======== Information provided ========
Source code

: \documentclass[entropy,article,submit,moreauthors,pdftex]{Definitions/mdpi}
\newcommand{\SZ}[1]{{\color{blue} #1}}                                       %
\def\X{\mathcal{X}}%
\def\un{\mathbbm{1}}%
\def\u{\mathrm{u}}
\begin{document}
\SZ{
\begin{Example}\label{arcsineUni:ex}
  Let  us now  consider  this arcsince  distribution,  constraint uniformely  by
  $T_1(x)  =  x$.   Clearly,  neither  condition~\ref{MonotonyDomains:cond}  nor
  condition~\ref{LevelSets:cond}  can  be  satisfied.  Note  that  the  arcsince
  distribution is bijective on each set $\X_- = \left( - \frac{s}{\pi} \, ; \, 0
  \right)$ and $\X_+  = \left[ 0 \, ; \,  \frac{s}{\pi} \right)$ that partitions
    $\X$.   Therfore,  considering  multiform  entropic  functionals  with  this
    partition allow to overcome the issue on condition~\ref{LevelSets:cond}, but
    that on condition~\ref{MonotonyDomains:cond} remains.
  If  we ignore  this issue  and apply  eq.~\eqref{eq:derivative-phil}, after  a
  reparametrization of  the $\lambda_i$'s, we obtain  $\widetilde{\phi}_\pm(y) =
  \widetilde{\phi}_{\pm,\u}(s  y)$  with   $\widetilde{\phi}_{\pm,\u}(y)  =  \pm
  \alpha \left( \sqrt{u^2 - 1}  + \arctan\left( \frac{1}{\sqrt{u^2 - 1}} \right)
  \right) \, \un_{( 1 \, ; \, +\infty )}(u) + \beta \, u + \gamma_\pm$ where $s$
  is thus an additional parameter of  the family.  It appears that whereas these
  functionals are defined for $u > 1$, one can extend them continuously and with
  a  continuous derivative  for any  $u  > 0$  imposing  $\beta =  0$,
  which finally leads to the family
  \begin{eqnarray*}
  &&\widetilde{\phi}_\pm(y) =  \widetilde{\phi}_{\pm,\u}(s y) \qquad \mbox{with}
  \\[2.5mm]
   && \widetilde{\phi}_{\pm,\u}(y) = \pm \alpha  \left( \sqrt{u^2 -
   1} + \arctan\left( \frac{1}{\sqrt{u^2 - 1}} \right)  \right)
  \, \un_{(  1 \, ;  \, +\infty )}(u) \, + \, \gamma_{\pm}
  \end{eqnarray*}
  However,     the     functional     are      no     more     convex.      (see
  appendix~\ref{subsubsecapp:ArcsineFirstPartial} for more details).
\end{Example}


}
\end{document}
========
Which of the lines above hold the string "family"? Pick each of them out.

## Solution for this task
  is thus an additional parameter of  the family.  It appears that whereas these
  which finally leads to the family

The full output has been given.